• Data listing:
☆ ☆ ☆ ☆ ☆ ☆ ☆

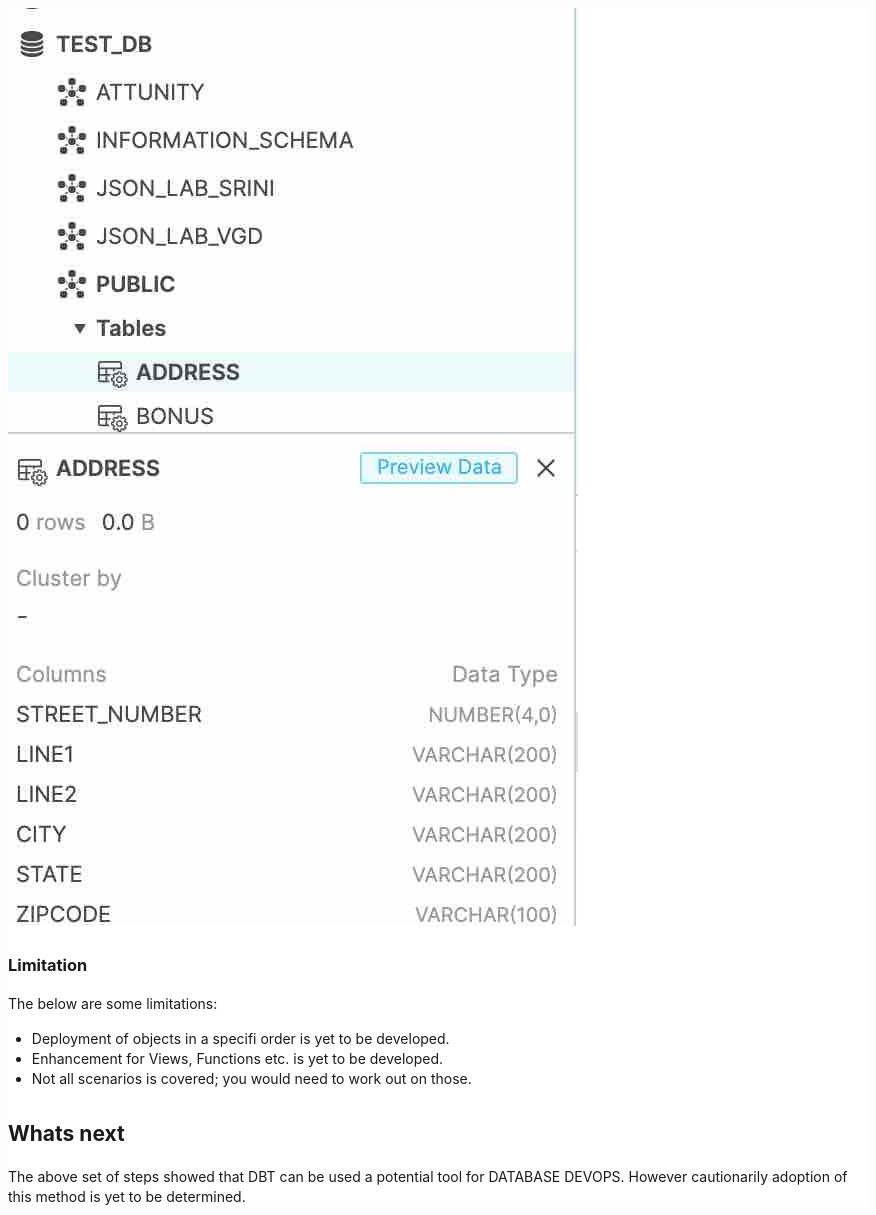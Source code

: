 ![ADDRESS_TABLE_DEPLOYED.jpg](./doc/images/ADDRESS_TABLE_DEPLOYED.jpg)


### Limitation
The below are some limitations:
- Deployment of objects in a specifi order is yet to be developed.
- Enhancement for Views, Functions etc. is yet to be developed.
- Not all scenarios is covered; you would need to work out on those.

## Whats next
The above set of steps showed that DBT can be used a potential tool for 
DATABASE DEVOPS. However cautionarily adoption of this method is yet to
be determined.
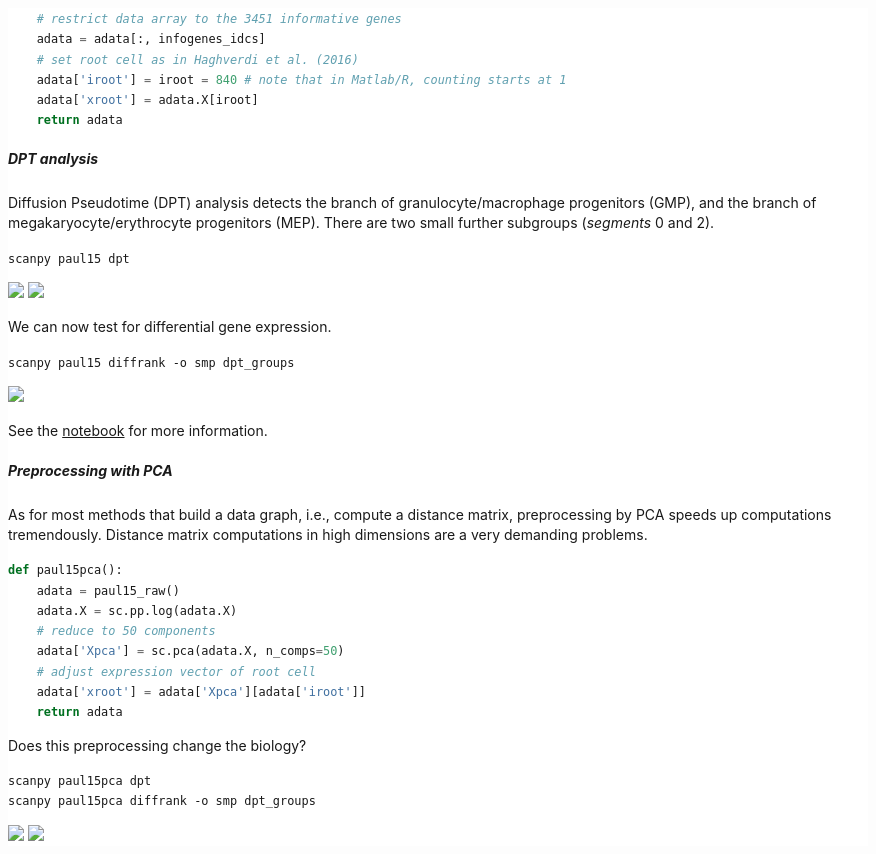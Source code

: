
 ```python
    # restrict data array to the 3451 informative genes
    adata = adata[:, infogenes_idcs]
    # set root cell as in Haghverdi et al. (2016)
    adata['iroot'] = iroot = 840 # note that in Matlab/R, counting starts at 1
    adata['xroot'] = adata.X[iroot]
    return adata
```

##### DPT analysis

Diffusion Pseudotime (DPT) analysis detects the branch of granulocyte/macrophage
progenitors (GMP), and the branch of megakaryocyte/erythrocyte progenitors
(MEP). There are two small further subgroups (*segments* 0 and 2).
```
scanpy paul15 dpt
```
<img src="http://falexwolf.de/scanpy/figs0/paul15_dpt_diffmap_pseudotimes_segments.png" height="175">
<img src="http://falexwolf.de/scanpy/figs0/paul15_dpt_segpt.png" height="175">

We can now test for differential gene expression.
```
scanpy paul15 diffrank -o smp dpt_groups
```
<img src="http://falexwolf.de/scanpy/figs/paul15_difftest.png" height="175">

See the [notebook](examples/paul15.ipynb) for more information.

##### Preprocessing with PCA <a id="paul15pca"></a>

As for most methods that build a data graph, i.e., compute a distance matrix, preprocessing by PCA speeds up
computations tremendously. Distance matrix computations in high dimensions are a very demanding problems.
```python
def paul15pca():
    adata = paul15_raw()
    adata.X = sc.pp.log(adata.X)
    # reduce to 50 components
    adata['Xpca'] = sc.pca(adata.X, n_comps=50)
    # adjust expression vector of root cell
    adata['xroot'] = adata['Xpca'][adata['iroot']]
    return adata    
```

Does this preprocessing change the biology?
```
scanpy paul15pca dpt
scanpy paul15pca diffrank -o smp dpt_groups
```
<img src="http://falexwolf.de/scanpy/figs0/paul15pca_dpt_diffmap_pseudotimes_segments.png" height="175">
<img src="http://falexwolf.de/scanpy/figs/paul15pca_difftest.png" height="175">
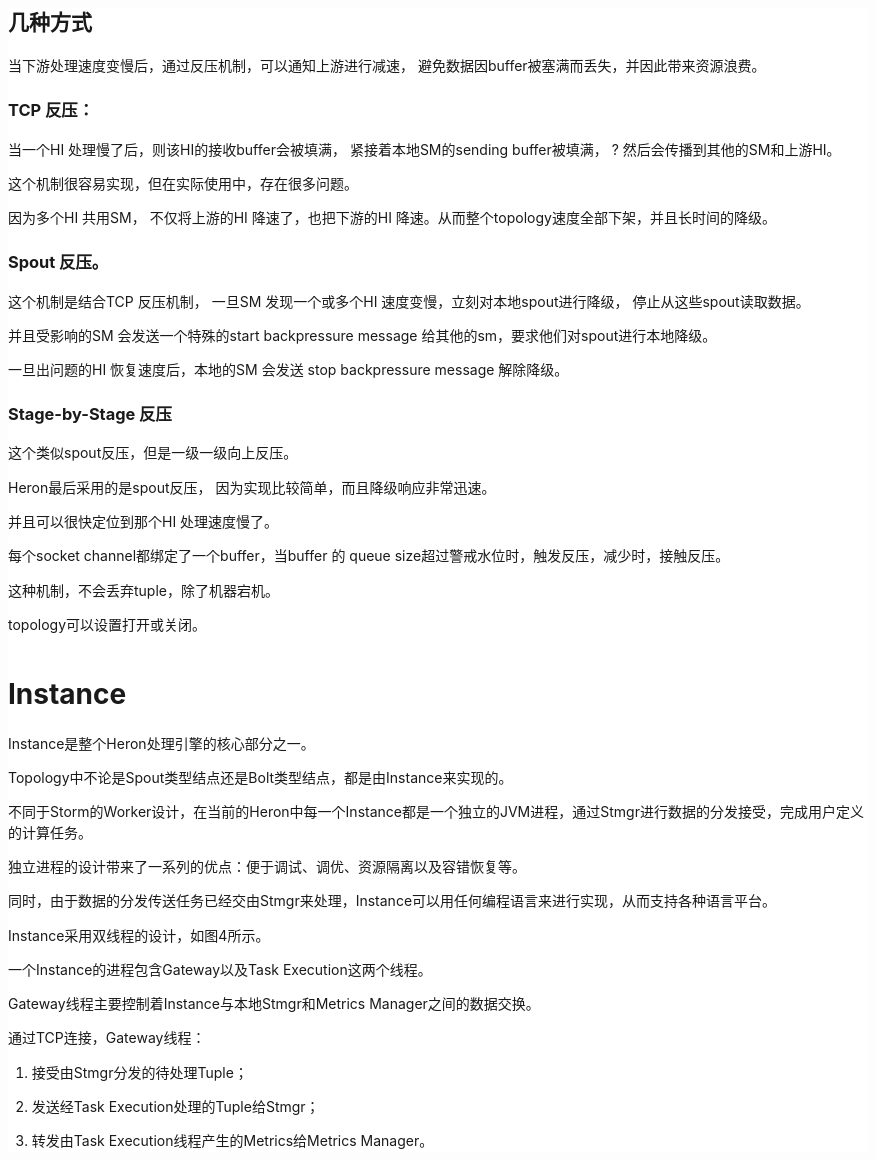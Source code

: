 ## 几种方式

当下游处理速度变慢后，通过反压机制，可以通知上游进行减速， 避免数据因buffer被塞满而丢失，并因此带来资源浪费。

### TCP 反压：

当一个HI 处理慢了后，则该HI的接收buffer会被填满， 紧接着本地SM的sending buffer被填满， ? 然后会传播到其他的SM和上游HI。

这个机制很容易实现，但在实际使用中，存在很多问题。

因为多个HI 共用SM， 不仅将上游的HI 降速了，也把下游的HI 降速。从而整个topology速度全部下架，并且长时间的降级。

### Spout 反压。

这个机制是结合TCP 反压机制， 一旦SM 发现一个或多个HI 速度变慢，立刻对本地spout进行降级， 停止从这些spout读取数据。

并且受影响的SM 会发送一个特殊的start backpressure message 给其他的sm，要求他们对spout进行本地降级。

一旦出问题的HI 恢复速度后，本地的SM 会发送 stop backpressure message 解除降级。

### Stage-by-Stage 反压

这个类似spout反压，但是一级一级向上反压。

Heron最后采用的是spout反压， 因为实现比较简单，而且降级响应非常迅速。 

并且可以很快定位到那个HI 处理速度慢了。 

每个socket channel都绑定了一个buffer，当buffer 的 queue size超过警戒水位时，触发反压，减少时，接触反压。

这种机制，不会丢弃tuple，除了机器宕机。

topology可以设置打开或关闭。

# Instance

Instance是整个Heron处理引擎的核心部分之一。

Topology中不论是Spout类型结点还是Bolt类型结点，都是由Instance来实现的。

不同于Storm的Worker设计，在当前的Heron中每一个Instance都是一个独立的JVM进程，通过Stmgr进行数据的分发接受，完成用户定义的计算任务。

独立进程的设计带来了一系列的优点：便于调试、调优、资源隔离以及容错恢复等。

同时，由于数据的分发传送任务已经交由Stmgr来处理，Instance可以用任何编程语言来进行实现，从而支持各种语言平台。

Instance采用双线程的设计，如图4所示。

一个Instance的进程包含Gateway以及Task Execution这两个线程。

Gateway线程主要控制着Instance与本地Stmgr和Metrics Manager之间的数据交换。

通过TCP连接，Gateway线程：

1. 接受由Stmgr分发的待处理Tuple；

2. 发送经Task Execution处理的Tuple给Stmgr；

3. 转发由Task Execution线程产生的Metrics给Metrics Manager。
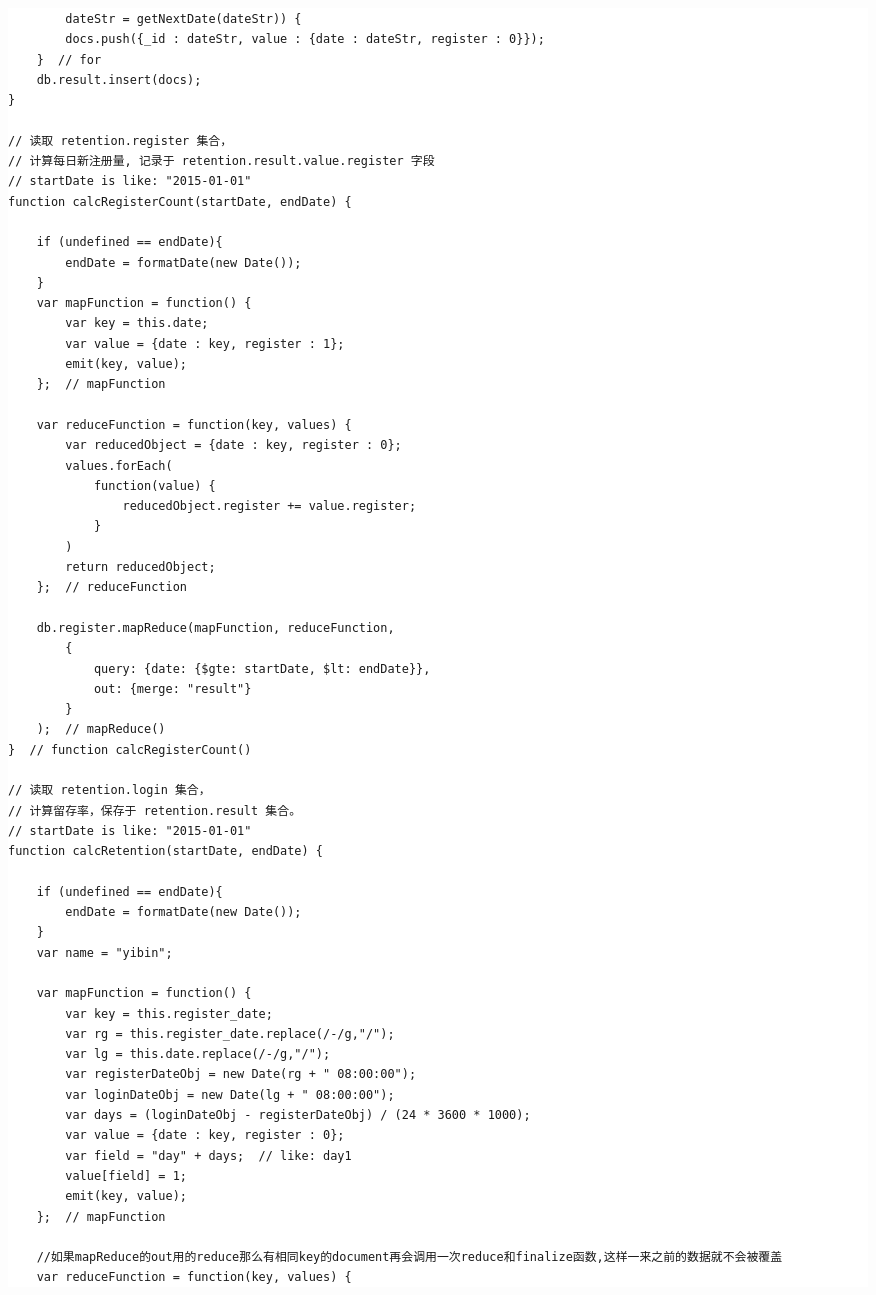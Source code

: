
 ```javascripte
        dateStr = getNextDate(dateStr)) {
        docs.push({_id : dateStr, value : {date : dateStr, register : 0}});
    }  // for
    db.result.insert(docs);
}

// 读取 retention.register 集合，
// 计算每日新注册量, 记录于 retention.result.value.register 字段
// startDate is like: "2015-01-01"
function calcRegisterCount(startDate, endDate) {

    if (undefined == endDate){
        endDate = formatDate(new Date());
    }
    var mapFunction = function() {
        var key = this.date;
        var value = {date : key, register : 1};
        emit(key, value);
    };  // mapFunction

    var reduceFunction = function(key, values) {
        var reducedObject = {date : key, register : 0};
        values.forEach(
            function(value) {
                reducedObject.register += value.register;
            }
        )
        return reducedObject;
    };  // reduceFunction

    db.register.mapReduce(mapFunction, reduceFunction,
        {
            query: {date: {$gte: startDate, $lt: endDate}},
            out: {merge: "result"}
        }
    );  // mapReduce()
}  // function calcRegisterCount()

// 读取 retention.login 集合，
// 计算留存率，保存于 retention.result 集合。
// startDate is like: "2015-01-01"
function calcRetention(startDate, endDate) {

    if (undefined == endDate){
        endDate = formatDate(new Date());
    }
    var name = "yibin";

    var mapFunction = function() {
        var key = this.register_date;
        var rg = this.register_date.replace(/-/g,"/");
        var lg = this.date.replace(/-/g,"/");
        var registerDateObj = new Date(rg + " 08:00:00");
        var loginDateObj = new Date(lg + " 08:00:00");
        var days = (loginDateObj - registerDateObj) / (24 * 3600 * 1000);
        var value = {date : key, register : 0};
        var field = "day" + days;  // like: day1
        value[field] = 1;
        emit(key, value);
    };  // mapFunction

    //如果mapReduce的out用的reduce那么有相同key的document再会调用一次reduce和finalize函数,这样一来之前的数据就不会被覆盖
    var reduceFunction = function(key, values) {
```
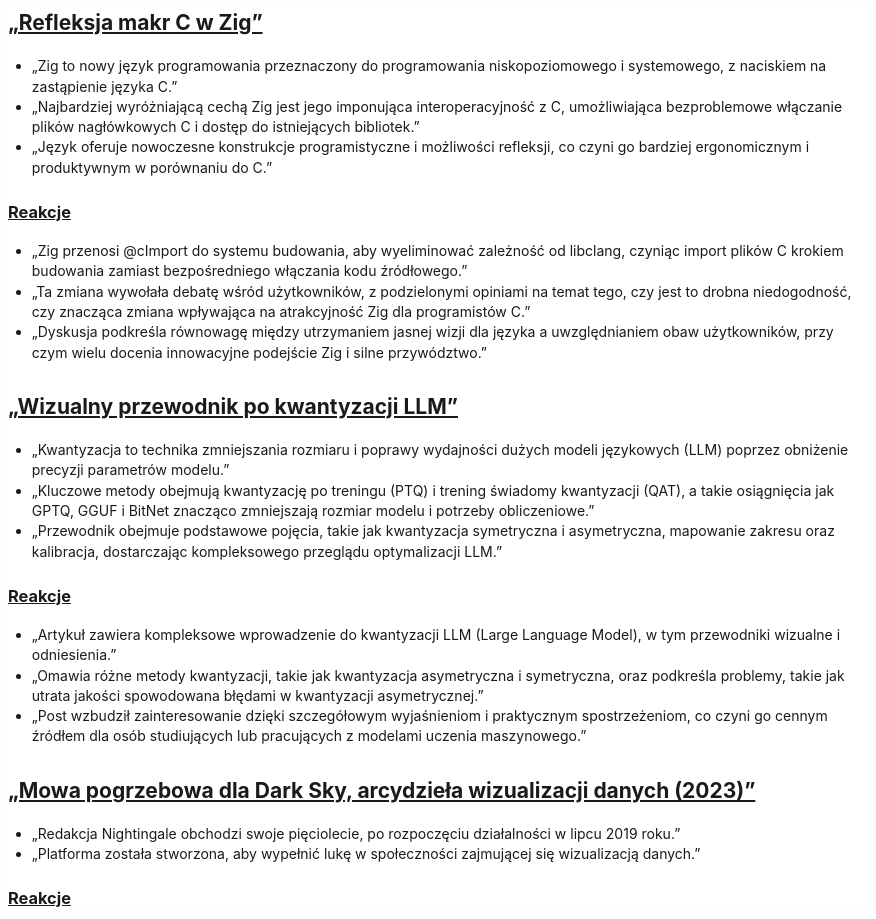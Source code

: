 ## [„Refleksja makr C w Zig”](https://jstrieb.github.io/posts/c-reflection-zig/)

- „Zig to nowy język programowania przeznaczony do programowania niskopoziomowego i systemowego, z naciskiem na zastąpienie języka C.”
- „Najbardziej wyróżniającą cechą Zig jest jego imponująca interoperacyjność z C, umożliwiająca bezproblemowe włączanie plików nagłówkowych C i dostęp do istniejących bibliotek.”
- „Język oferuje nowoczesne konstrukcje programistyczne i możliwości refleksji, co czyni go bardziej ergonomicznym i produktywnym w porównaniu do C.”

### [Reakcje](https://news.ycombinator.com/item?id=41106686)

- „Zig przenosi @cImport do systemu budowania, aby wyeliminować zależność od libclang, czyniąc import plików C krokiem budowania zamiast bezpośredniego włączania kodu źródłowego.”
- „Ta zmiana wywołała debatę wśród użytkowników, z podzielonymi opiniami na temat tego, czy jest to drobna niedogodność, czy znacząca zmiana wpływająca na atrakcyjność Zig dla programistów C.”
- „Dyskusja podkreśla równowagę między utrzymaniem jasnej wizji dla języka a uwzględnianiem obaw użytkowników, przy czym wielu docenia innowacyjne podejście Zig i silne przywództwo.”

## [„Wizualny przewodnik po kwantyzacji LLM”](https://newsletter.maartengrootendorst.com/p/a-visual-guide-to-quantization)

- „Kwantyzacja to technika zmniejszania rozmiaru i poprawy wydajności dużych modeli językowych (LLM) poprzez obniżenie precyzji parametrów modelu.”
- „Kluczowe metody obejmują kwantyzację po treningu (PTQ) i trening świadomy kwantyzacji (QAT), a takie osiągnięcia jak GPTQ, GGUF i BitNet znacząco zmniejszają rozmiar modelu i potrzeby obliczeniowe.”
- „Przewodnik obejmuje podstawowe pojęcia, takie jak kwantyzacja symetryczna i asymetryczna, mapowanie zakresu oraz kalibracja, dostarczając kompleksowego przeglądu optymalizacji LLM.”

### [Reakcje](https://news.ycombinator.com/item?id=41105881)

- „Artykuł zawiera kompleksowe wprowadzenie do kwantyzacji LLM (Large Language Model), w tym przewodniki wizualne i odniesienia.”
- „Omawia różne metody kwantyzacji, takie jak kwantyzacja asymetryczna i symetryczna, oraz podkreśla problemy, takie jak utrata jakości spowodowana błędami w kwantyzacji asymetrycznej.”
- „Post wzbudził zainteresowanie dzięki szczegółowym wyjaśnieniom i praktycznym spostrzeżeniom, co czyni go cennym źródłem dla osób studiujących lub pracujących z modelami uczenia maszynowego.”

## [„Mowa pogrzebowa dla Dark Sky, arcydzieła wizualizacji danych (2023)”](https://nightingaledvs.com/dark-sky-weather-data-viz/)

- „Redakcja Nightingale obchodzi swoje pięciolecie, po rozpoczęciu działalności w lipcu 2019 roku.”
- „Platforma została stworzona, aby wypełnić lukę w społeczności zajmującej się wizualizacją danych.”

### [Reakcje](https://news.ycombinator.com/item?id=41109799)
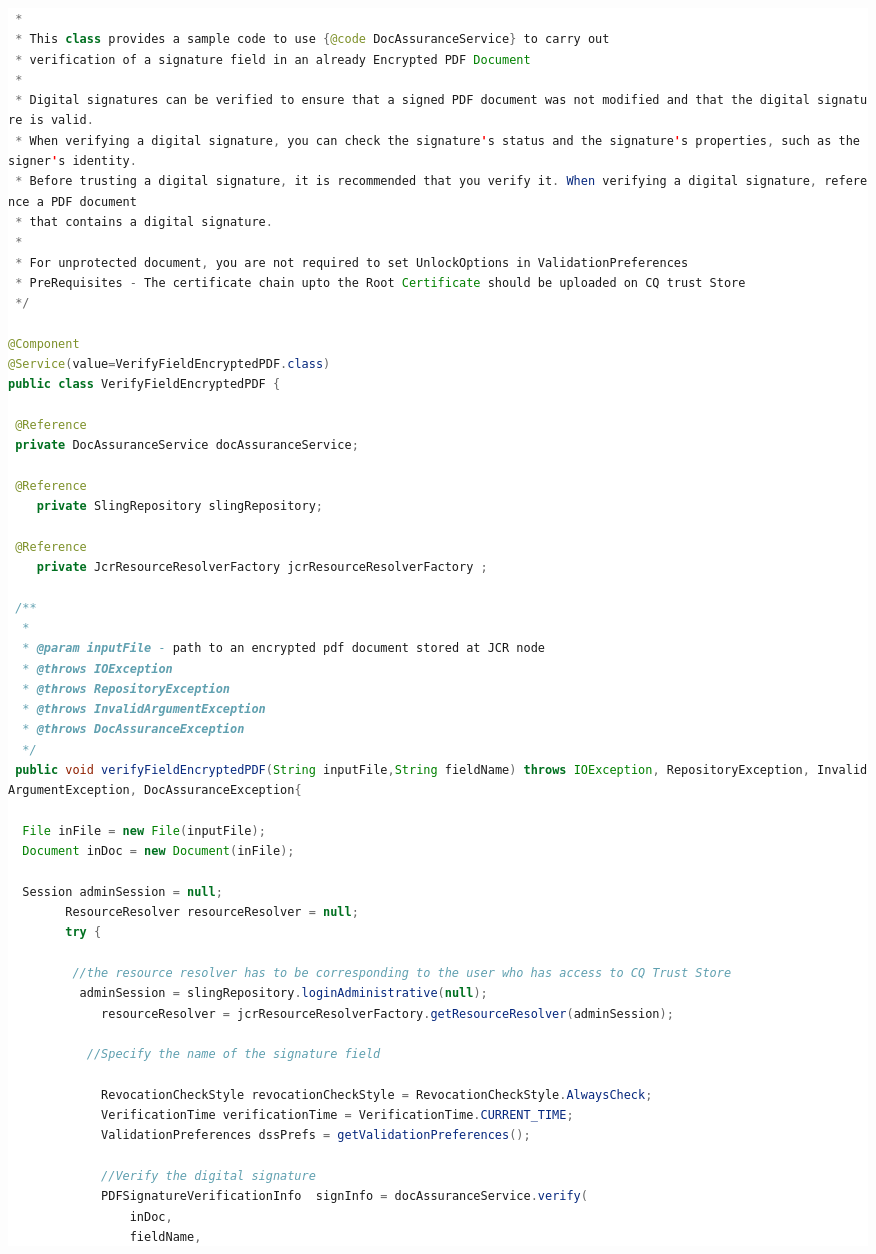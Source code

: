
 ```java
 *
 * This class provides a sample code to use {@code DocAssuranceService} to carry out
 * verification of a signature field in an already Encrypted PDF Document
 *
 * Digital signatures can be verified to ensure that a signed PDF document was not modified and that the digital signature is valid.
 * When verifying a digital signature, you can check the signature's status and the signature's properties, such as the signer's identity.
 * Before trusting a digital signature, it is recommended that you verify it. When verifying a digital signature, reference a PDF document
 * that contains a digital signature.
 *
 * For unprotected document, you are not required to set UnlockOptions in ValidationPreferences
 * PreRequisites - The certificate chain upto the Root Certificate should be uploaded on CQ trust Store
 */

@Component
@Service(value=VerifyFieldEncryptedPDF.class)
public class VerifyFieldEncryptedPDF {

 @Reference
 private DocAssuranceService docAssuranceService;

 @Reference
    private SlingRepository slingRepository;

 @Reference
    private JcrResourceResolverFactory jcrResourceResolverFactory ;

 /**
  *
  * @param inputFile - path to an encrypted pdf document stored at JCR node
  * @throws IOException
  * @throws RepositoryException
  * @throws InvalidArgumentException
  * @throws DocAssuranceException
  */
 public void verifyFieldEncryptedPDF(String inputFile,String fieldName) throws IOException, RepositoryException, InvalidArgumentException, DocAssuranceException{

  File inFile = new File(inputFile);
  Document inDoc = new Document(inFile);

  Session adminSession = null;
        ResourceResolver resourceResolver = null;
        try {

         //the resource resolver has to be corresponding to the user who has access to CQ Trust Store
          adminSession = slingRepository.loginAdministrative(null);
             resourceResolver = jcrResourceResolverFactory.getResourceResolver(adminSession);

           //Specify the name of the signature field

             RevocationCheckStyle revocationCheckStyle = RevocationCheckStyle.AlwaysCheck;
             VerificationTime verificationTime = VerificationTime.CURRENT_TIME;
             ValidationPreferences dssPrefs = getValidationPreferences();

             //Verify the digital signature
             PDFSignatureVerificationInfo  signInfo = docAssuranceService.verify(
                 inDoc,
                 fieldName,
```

☆ ☆ ☆ ☆ ☆ ☆ ☆

• Exercise details: Among the records, find every line holding the word "return" and copy it.

• Response:
    return adata
    return adata    
        return reducedObject;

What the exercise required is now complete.